6.3.2.  Validation of the Packet that Includes the Option

   An upper-layer protocol (e.g., transport endpoint) using this Option
   needs to provide protection from data injection attacks by off-path
   devices [RFC8085].  This requires a method to assure that the
   information in the Option Data is provided by a node on the path.
   This validates that the packet forms a part of an existing flow,
   using context available at the upper layer.  For example, a TCP
   connection or UDP application that maintains the related state and
   uses a randomized ephemeral port would provide this basic validation
   to protect from off-path data injection; see Section 5.1 of
   [RFC8085].  IPsec [RFC4301] and TLS [RFC8446] provide greater
   assurance.

   The upper layer discards any received packet when the packet
   validation fails.  When packet validation fails, the upper layer MUST
   also discard the associated Option Data from the MinPMTU HBH Option
   without further processing.

6.3.3.  Receiving the Option

   For a connection-oriented upper-layer protocol, caching of the
   received Min-PMTU could be implemented by saving the value in the
   connection context at the transport layer.  A connectionless upper
   layer (e.g., one using UDP) requires the upper-layer protocol to
   cache the value for each flow it uses.

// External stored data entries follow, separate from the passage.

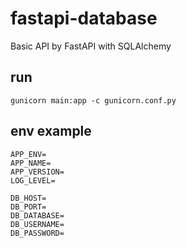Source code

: # fastapi-database

Basic API by FastAPI with SQLAlchemy

## run

    gunicorn main:app -c gunicorn.conf.py

## env example

    APP_ENV=
    APP_NAME=
    APP_VERSION=
    LOG_LEVEL=

    DB_HOST=
    DB_PORT=
    DB_DATABASE=
    DB_USERNAME=
    DB_PASSWORD=
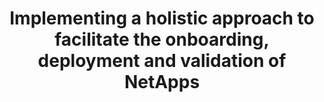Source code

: ---
paper_type: Conference
title: "Implementing a holistic approach to facilitate the onboarding, deployment and validation of NetApps"
authors: Kostis Trantzas, Christos Tranoris, Spyros Denazis, Rafael Direito, Diogo Gomes, Jorge Gallego-Madrid, Ana Hermosilla, Antonio F. Skarmeta 
journal_title: "IEEE International Mediterranean Conference on Communications and Networking (MeditCom) 2022"
doi: 10.5281/zenodo.7230907
repository_link: https://zenodo.org/record/7230907#.Y1ldAHZBybg
relevance: "The 5G system promises to deliver an environment for applications and markets that can easily capitalize on the new services and advanced interfaces that the 5G developments introduce. Recently, in the context of European research and innovation actions, the term NetApp was introduced. A NetApp, in the context of the 5G System, is defined as a set of services that provide certain functionalities to the verticals and their associated use cases. While there is no specific standard for describing the NetApp concept, the ETSI NFV model is adopted to describe the delivery and deployment of NetApps. This work presents an approach for automating the deployment and testing of NetApps in the context of the 5G system. The envisaged process focuses on innovations related to the operation of experiments and tests across several domains, providing software support tools for Continuous Integration and Continuous Deployment (CI/CD) of NetApps and their artifacts in a secure and trusted environment."
---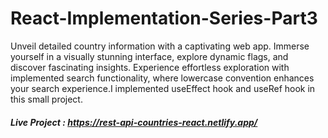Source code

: # React-Implementation-Series-Part3

Unveil detailed country information with a captivating web app. Immerse yourself in a visually stunning interface, explore dynamic flags, and discover fascinating insights. Experience effortless exploration with implemented search functionality, where lowercase convention enhances your search experience.I implemented useEffect hook and useRef hook in this small project.

##### Live Project : https://rest-api-countries-react.netlify.app/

   A destination host that receives a MinPMTU HBH Option with the R-Flag
   SHOULD include the MinPMTU HBH Option in the next outgoing IPv6
   packet for the corresponding flow.

   A simple mechanism could only include this Option (with the Rtn-PMTU
   field set) the first time this Option is received or when it notifies
   a change in the Minimum Path MTU.  This limits the number of packets,
   including the Option packets, that are sent.  However, this does not
   provide robustness to packet loss or recovery after a sender loses
   state.

   Discussion:

   *  Some upper-layer protocols send packets less frequently than the
      rate at which the host receives packets.  This provides less
      frequent feedback of the received Rtn-PMTU value.  However, a host
      always sends the most recent Rtn-PMTU value.

6.3.4.  Using the Rtn-PMTU Field

   The Rtn-PMTU field provides an indication of the PMTU from on-path
   routers.  It does not necessarily reflect the actual PMTU between the
   source and destination hosts.  Care therefore needs to be exercised
   in using the Rtn-PMTU value.  Specifically:

   *  The actual PMTU can be lower than the Rtn-PMTU value because the
      Min-PMTU field was not updated by a router on the path that did
      not process the Option.

   *  The actual PMTU may be lower than the Rtn-PMTU value because there
      is a Layer 2 device with a lower MTU.

   *  The actual PMTU may be larger than the Rtn-PMTU value because of a
      corrupted, delayed, or misordered response.  A source host MUST
      ignore a Rtn-PMTU value larger than the MTU configured for the
      outgoing link.

   *  The path might have changed between the time when the probe was
      sent and when the Rtn-PMTU value received.

   IPv6 requires that every link in the Internet have an MTU of 1280
   octets or greater.  A node MUST ignore a Rtn-PMTU value less than
   1280 octets [RFC8200].

   To avoid unintentional dropping of packets that exceed the actual
   PMTU (e.g., Scenario 3 in Section 1.1), the source host can delay
   increasing the PMTU until a probe packet with the size of the Rtn-
   PMTU value has been successfully acknowledged by the upper layer,
   confirming that the path supports the larger PMTU.  This probing
   increases robustness but adds one additional path round-trip time
   before the PMTU is updated.  This use resembles that of PTB messages
   in Section 4.6 of DPLPMTUD [RFC8899] (with the important difference
   being that a PTB message can only seek to lower the PMTU, whereas
   this Option could trigger a probe packet to seek to increase the
   PMTU).

   Section 5.2 of [RFC8201] provides guidance on the caching of PMTU
   information and also the relation to IPv6 flow labels.
   Implementations should consider the impact of Equal-Cost Multipath
   (ECMP) [RFC6438], specifically, whether a PMTU ought to be maintained
   for each transport endpoint or for each network address.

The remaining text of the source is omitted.